*About this task*: Please write back every entry exactly, character for character.

*Excerpted records*:
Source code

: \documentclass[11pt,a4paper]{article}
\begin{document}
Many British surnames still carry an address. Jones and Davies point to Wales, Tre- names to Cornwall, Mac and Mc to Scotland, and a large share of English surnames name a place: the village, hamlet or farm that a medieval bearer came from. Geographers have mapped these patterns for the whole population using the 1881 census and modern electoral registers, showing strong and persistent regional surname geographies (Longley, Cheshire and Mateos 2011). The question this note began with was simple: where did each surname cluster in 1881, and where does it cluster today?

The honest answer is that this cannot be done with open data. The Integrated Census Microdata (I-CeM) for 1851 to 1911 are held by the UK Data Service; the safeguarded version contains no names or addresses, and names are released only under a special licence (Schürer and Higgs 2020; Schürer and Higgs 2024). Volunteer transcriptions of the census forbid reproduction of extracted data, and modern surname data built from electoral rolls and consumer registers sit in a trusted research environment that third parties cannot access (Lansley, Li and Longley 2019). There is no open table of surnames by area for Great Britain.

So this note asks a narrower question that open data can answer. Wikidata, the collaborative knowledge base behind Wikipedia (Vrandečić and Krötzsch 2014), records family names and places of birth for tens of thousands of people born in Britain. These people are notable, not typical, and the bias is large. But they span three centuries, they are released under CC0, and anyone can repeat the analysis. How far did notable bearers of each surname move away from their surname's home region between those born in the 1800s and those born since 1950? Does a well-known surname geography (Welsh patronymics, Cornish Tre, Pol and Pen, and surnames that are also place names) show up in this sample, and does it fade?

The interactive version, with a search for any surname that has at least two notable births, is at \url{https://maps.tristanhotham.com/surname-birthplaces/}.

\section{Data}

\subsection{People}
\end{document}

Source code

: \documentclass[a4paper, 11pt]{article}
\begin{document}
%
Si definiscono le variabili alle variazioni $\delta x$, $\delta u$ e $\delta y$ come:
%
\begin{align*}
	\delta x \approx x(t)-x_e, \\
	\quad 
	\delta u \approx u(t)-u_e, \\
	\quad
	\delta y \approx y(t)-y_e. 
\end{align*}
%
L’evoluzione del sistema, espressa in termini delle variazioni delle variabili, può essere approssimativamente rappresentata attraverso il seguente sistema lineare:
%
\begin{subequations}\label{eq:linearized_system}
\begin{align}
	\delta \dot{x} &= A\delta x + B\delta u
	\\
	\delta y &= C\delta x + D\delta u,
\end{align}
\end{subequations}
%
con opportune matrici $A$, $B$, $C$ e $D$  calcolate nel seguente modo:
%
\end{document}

*Solution for this problem*:
Source code

: \documentclass[11pt,a4paper]{article}
\begin{document}
Many British surnames still carry an address. Jones and Davies point to Wales, Tre- names to Cornwall, Mac and Mc to Scotland, and a large share of English surnames name a place: the village, hamlet or farm that a medieval bearer came from. Geographers have mapped these patterns for the whole population using the 1881 census and modern electoral registers, showing strong and persistent regional surname geographies (Longley, Cheshire and Mateos 2011). The question this note began with was simple: where did each surname cluster in 1881, and where does it cluster today?

The honest answer is that this cannot be done with open data. The Integrated Census Microdata (I-CeM) for 1851 to 1911 are held by the UK Data Service; the safeguarded version contains no names or addresses, and names are released only under a special licence (Schürer and Higgs 2020; Schürer and Higgs 2024). Volunteer transcriptions of the census forbid reproduction of extracted data, and modern surname data built from electoral rolls and consumer registers sit in a trusted research environment that third parties cannot access (Lansley, Li and Longley 2019). There is no open table of surnames by area for Great Britain.

So this note asks a narrower question that open data can answer. Wikidata, the collaborative knowledge base behind Wikipedia (Vrandečić and Krötzsch 2014), records family names and places of birth for tens of thousands of people born in Britain. These people are notable, not typical, and the bias is large. But they span three centuries, they are released under CC0, and anyone can repeat the analysis. How far did notable bearers of each surname move away from their surname's home region between those born in the 1800s and those born since 1950? Does a well-known surname geography (Welsh patronymics, Cornish Tre, Pol and Pen, and surnames that are also place names) show up in this sample, and does it fade?

The interactive version, with a search for any surname that has at least two notable births, is at \url{https://maps.tristanhotham.com/surname-birthplaces/}.

\section{Data}

\subsection{People}
\end{document}

Source code

: \documentclass[a4paper, 11pt]{article}
\begin{document}
%
Si definiscono le variabili alle variazioni $\delta x$, $\delta u$ e $\delta y$ come:
%
\begin{align*}
	\delta x \approx x(t)-x_e, \\
	\quad 
	\delta u \approx u(t)-u_e, \\
	\quad
	\delta y \approx y(t)-y_e. 
\end{align*}
%
L’evoluzione del sistema, espressa in termini delle variazioni delle variabili, può essere approssimativamente rappresentata attraverso il seguente sistema lineare:
%
\begin{subequations}\label{eq:linearized_system}
\begin{align}
	\delta \dot{x} &= A\delta x + B\delta u
	\\
	\delta y &= C\delta x + D\delta u,
\end{align}
\end{subequations}
%
con opportune matrici $A$, $B$, $C$ e $D$  calcolate nel seguente modo:
%
\end{document}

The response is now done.